There are those who suggest that technology is to blame for the errant youth, especially teens, of today that has not learned how to connect with others. They believe today's tools of technology, iPods, iPads, texting, Facebook, Twitter, have created a decrease in face time--social connection--and have created a culture of people that Jack the ability to genuinely connect with each other.
I always find it fascinating when people blame something external (e.g., technology) for behavior, and I find it disappointing and concerning. We should not simply blame technology and ban it from our children's lives; rather, it is up to us as parents to help our children navigate technology and learn to balance face time and tech time. Let us not forget that the tools of technology often can be and are used as a legitimate and healthy tool of connection when used wisely.
Technology (e.g., texting) and social media (e.g., Facebook) are methods of connection and communication, similar to and different from face time with another. Technology as a form of communication is something our youth culture needs to be skilled at, as it is increasingly used in schools and businesses alike.
Our youth culture also needs to be skilled at face time communication as well. This should not be an "either-or" debate between technology vs. no technology; it should be a "both-and" awareness and process of growth in how to have a healthy balance of these two different communication methods.
5 Tips for Parents
Our job as parents is to teach children to help themselves. Teaching our children to have a healthy tech time/face time balance is important so children do not tech overdose, and/or isolate themselves. The following are five tips parents can use.
1. Dialogue with your child about the importance of connecting with others in face time. Talk with her about how communicating with someone in person feels, to help her believe in the importance of the development of these relationships, not just because you are telling her it is important.
2. Be a role model of a healthy balance of plug-in and plug-out time (e.g., if your child is talking to you, stop texting and listen; put all technology devices away during family time like game night or dinner). There is a time and place for the use of technology.
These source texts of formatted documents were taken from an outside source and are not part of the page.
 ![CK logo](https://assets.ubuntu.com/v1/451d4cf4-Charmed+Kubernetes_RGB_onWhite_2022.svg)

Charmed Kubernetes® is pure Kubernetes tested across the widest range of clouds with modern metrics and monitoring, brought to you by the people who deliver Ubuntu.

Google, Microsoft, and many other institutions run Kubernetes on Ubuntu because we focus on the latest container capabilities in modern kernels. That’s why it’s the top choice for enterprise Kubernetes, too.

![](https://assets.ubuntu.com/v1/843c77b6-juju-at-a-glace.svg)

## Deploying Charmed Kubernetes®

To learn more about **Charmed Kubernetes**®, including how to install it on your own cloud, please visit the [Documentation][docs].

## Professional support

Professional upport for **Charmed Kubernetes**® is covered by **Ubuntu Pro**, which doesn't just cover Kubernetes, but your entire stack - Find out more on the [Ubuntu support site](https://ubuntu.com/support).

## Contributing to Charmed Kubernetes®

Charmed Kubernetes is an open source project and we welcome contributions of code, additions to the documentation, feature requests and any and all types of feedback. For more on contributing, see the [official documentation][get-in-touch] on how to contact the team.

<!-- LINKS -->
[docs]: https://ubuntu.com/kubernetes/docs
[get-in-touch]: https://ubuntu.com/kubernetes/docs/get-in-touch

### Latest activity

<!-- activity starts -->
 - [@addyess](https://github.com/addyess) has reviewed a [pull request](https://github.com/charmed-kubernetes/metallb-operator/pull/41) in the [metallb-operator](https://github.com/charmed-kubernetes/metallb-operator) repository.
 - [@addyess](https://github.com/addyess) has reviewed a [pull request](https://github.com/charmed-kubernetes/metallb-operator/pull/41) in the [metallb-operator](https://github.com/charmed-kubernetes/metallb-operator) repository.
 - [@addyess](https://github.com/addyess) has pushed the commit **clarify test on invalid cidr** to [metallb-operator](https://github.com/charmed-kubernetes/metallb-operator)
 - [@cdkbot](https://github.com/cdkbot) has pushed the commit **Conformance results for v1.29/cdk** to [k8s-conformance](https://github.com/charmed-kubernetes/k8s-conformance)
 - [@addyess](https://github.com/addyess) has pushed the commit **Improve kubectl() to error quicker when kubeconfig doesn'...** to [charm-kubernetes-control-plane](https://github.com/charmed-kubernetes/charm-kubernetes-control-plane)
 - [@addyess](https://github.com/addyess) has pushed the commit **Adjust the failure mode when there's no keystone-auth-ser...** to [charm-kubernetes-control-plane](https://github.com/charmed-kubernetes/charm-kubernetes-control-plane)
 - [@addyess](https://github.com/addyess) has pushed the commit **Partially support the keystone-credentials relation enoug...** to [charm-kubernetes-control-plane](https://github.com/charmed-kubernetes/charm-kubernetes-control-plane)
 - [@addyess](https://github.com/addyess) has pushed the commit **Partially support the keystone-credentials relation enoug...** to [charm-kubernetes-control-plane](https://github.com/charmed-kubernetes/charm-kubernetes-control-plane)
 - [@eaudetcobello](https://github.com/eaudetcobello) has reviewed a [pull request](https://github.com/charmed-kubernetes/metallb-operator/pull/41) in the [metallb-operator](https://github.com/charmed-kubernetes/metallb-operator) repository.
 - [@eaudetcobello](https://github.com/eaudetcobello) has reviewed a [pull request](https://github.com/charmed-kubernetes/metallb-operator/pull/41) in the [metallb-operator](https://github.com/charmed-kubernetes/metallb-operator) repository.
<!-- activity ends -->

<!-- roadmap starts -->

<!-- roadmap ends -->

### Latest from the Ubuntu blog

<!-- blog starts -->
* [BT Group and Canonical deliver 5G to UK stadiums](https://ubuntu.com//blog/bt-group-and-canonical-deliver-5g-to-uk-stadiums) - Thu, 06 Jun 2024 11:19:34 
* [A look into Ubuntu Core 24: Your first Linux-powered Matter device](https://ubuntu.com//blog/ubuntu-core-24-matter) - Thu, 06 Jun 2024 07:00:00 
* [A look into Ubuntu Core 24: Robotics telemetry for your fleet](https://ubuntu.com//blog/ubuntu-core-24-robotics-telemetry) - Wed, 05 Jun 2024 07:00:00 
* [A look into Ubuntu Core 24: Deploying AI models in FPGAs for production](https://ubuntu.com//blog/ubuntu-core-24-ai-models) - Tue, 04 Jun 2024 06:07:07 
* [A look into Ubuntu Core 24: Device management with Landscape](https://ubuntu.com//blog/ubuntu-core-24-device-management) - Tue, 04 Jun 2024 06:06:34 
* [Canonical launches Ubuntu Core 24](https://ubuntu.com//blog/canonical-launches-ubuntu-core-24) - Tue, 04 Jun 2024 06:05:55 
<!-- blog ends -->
For children to relate to others, to connect, they need both skills, and they need to see you engaging in a healthy balance.
3. Help your child to connect with others by creating connecting opportunities (e.g., suggest your child orders his own meal at a restaurant; discuss socialization lines he can use when a friends comes over or they go to a friend's house ("thanks for coming to my house," "it was great playing at your house"); schedule after-school friendship time so he can enjoy face time rather than hang out in the house on Facebook; help him to learn the art of scheduling his own get together with friends).
4. Set limits with structured routines. (e.g., no tech time past 5 PM, homework time, unplug during dinner, then can have tech time again).
5. Spend quality time with your child. It is of great significance to spend quality time with your child with consistency. Parents often report the best "babysitter" is technology, and then are annoyed when their child is using it too much. Make the time and take the time to genuinely
By Karen Ruskin, PsyD
Dr. Karen Ruskin, PsyD, LMFT: Owner/director of Dr. Karen Ruskin & Associates, a mental health/ wellness counseling practice in Massachusetts. Author of 9 Key Techniques For Raising Respectful Children, and Dr. Karen's Marriage Manual. FOX News Channel's national and local media guest expert: television, radio, magazines/newspapers.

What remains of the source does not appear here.